I saw this image in the paper and this code,

class TinyCNN(nn.Module):
    """A very small CNN to classify the sklearn digits dataset.

    This class also allows pruning to a maximum of 10 active neurons, which
    should help keep the accumulator bit width low.
    """

    def __init__(self, n_classes, n_bits) -> None:
        """Construct the CNN with a configurable number of classes."""
        super().__init__()

        a_bits = n_bits
        w_bits = n_bits

        # This network has a total complexity of 1216 MAC
        self.q1 = qnn.QuantIdentity(bit_width=a_bits, return_quant_tensor=True)
        self.conv1 = qnn.QuantConv2d(1, 8, 3, stride=1, padding=0, weight_bit_width=w_bits)
        self.q2 = qnn.QuantIdentity(bit_width=a_bits, return_quant_tensor=True)
        self.conv2 = qnn.QuantConv2d(8, 16, 3, stride=2, padding=0, weight_bit_width=w_bits)
        self.q3 = qnn.QuantIdentity(bit_width=a_bits, return_quant_tensor=True)
        self.conv3 = qnn.QuantConv2d(16, 32, 2, stride=1, padding=0, weight_bit_width=w_bits)
        self.q4 = qnn.QuantIdentity(bit_width=a_bits, return_quant_tensor=True)
        self.fc1 = qnn.QuantLinear(
            32,
            n_classes,
            bias=True,
            weight_bit_width=w_bits,
        )

        # Enable pruning, prepared for training
        self.toggle_pruning(True)

    def toggle_pruning(self, enable):
        """Enables or removes pruning."""

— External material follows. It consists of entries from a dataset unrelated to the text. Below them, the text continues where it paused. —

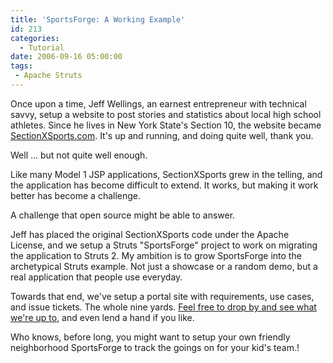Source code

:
 ```yaml
---
title: 'SportsForge: A Working Example'
id: 213
categories:
  - Tutorial
date: 2006-09-16 05:00:00
tags:
 - Apache Struts
---
```


Once upon a time, Jeff Wellings, an earnest entrepreneur with technical savvy, setup a website to post stories and statistics about local high school athletes. Since he lives in New York State's Section 10, the website became [SectionXSports.com](http://www.sectionxsports.com/). It's up and running, and doing quite well, thank you.

Well ... but not quite well enough.

Like many Model 1 JSP applications, SectionXSports grew in the telling, and the application has become difficult to extend. It works, but making it work better has become a challenge.

A challenge that open source might be able to answer.

Jeff has placed the original SectionXSports code under the Apache License, and we setup a Struts "SportsForge" project to work on migrating the application to Struts 2\. My ambition is to grow SportsForge into the archetypical Struts example. Not just a showcase or a random demo, but a real application that people use everyday.

Towards that end, we've setup a portal site with requirements, use cases, and issue tickets. The whole nine yards. [Feel free to drop by and see what we're up to](http://opensource.atlassian.com/confluence/oss/display/sportsforge/Home), and even lend a hand if you like.

Who knows, before long, you might want to setup your own friendly neighborhood SportsForge to track the goings on for your kid's team.!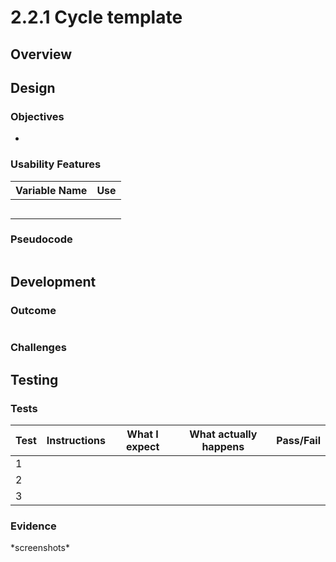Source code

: # 2.2.1 Cycle template

## Overview



## Design

### Objectives&#x20;

*

### Usability Features



| Variable Name | Use |
| ------------- | --- |
|               |     |
|               |     |
|               |     |
|               |     |
|               |     |

### Pseudocode

```
```

## Development

### Outcome



```
```



### Challenges



## Testing

### Tests

| Test | Instructions | What I expect | What actually happens | Pass/Fail |
| ---- | ------------ | ------------- | --------------------- | --------- |
| 1    |              |               |                       |           |
| 2    |              |               |                       |           |
| 3    |              |               |                       |           |

### Evidence

\*screenshots\*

        # Maximum number of active neurons (i.e. corresponding weight != 0)
        n_active = 12

        # Go through all the convolution layers
        for layer in (self.conv1, self.conv2, self.conv3):
            s = layer.weight.shape

            # Compute fan-in (number of inputs to a neuron)
            # and fan-out (number of neurons in the layer)
            st = [s[0], np.prod(s[1:])]

            # The number of input neurons (fan-in) is the product of
            # the kernel width x height x inChannels.
            if st[1] > n_active:
                if enable:
                    # This will create a forward hook to create a mask tensor that is multiplied
                    # with the weights during forward. The mask will contain 0s or 1s
                    prune.l1_unstructured(layer, "weight", (st[1] - n_active) * st[0])
                else:
                    # When disabling pruning, the mask is multiplied with the weights
                    # and the result is stored in the weights member
                    prune.remove(layer, "weight")

    def forward(self, x):
        """Run inference on the tiny CNN, apply the decision layer on the reshaped conv output."""

        x = self.q1(x)
        x = self.conv1(x)
        x = torch.relu(x)
        x = self.q2(x)
        x = self.conv2(x)
        x = torch.relu(x)
        x = self.q3(x)
        x = self.conv3(x)
        x = torch.relu(x)
        x = self.q4(x)
        x = x.flatten(1)
        x = self.fc1(x)
        return x

and I want to know how to change the number of active neurons during the pruning process? If I want to change the number of active neurons to 110 ,how should I modify the code?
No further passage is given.